Trois millions de voitures électriques circulaient dans le monde en 2017, selon l'Agence internationale de l'énergie (AIE). Ce chiffre demeure encore modeste, mais il pourrait s'élever à 130 millions d'ici à 2030 si les ventes continuent d'augmenter. Sans compter les bus, les camions et les deux-roues, dont les flottes verdissent aussi rapidement. Pour alimenter les batteries des véhicules individuels, la solution déployée à ce jour reste la recharge statique depuis une borne. « Quel que soit le véhicule, elle implique son immobilisation », relève Aurélien Schuller, consultant chez Carbone 4, cabinet de conseil spécialisé sur la transition énergétique et l'adaptation au changement climatique. Contraignante, cette solution l'est encore plus pour les poids lourds. Volumineuses et lourdes, leurs batteries impactent en outre la charge utile des camions.

Des dispositifs plus ou moins contraignants. La route pourrait permettre de contourner ce problème. Afin de tester des systèmes de recharge dits « dynamiques » - soit pendant que le véhicule roule -, plusieurs pays ont ainsi lancé des expérimentations sur des pistes d'essai ou sur des portions de chaussée. Depuis 2015, le français Alstom étudie en Suède l'alimentation par le sol, qui consiste à faire rouler un camion équipé d'un patin au niveau d'un rail électrique (lire encadré ci-dessous). En France, l'institut Vedecom met à l'épreuve un système de recharge par plaques à induction (lire encadré p. 67). Et nos voisins allemands ont ouvert en décembre 2018 une portion d'autoroute où les camions se rechargent à l'aide de caténaires (lire encadré p. 66). Autant de solutions qui nécessitent de modifier l'infrastructure, dans des proportions plus ou moins importantes.

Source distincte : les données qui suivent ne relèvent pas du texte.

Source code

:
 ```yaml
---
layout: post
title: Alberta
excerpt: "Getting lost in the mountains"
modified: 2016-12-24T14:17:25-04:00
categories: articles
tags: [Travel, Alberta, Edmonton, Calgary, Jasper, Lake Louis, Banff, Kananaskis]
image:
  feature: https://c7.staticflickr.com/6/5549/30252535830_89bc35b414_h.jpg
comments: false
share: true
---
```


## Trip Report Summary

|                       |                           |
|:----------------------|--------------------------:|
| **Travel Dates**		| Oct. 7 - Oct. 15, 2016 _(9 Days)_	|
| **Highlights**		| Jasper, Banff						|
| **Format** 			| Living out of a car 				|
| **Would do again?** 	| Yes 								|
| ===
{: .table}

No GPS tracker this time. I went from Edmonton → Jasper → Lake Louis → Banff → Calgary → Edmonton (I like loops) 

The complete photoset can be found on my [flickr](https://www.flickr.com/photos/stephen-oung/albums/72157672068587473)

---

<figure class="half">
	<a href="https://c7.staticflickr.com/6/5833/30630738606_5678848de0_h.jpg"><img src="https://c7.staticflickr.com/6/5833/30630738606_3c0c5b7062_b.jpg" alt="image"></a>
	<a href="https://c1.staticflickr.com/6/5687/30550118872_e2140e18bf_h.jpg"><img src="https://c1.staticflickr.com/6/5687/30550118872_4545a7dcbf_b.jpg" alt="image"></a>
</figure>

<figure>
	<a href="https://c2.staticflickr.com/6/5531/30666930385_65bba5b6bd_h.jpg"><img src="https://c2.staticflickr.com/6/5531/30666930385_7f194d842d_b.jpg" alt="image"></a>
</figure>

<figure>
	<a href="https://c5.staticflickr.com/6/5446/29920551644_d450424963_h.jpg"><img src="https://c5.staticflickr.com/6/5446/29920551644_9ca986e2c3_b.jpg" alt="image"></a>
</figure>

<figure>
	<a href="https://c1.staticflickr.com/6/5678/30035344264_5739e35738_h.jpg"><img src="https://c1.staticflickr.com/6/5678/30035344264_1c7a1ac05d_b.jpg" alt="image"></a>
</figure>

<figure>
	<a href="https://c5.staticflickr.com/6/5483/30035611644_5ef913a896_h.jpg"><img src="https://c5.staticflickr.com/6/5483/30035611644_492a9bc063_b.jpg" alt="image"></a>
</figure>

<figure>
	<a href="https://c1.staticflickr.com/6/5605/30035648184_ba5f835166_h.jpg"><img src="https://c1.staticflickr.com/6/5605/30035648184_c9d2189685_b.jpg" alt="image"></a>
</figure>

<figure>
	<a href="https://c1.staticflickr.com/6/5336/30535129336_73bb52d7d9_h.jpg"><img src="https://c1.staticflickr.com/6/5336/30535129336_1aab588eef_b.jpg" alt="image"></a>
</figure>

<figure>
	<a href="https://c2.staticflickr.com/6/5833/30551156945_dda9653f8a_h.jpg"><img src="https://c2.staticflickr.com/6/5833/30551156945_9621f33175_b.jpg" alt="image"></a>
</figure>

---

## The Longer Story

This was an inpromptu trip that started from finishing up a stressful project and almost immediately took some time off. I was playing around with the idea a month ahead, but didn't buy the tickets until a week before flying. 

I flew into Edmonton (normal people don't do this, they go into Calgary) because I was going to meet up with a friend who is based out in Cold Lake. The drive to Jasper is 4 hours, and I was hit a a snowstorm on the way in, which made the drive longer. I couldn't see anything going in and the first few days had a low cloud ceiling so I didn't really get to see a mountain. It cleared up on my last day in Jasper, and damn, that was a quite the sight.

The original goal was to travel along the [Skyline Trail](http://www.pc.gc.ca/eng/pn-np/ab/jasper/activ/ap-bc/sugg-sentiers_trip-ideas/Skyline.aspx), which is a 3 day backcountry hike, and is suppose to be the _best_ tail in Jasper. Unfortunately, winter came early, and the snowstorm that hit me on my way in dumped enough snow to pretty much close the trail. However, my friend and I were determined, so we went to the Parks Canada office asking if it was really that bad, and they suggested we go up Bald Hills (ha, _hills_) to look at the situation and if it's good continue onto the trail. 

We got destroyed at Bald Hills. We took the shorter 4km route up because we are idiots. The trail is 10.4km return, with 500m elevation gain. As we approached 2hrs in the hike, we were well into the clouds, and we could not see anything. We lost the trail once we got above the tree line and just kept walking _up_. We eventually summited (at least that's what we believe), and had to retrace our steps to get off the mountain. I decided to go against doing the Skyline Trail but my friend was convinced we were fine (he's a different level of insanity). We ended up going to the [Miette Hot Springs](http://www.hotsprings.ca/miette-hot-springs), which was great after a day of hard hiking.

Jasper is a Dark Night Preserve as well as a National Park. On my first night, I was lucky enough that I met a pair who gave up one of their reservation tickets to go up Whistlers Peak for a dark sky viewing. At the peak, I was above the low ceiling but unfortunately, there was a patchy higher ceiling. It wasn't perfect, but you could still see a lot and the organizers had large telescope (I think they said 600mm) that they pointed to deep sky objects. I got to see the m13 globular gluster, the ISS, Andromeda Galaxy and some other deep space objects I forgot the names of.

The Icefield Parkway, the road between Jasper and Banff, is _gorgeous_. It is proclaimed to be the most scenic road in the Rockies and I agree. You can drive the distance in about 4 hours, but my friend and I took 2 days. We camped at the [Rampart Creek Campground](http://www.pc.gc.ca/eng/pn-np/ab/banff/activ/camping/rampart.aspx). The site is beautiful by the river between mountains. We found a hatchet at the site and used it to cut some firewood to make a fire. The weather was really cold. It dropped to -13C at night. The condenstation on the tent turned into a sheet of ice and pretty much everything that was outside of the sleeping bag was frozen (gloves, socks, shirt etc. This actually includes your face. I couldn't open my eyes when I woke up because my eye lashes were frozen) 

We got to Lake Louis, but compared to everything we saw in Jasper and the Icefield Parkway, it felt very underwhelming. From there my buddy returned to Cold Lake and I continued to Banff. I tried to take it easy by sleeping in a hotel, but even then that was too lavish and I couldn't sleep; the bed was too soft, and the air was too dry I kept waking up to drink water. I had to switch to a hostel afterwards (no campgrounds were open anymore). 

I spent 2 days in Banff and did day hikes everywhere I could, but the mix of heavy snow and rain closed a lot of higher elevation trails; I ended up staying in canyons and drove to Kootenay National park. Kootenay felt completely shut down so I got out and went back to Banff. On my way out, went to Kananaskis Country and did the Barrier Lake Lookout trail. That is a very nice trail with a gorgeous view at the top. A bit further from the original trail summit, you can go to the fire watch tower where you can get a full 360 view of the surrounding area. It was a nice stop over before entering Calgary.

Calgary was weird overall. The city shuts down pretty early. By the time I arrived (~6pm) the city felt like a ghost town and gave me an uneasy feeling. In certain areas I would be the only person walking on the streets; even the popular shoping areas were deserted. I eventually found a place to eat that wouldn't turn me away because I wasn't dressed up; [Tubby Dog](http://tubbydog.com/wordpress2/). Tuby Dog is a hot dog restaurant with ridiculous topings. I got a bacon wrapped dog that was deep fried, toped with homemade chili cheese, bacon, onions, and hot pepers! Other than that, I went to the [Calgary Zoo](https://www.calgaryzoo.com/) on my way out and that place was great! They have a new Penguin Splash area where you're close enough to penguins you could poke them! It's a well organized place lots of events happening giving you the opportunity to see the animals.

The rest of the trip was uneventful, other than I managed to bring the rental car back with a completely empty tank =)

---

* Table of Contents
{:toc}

« Installer un rail au centre de la voie de droite ne nécessite que de réaliser une tranchée. Toutefois, nous n'avons pas encore évalué l'impact de ce dispositif sur le vieillissement de l'enrobé routier, même si plusieurs études sont en cours sur le sujet », précise Patrick Duprat, responsable de la solution route électrique chez Alstom. Sans compter que l'installation d'un rail nécessite de drainer l'eau de la chaussée afin d'éviter qu'il ne soit noyé. Enfin, cette solution paraît incompatible avec le salage des routes en hiver, car l'eau salée est particulièrement conductrice.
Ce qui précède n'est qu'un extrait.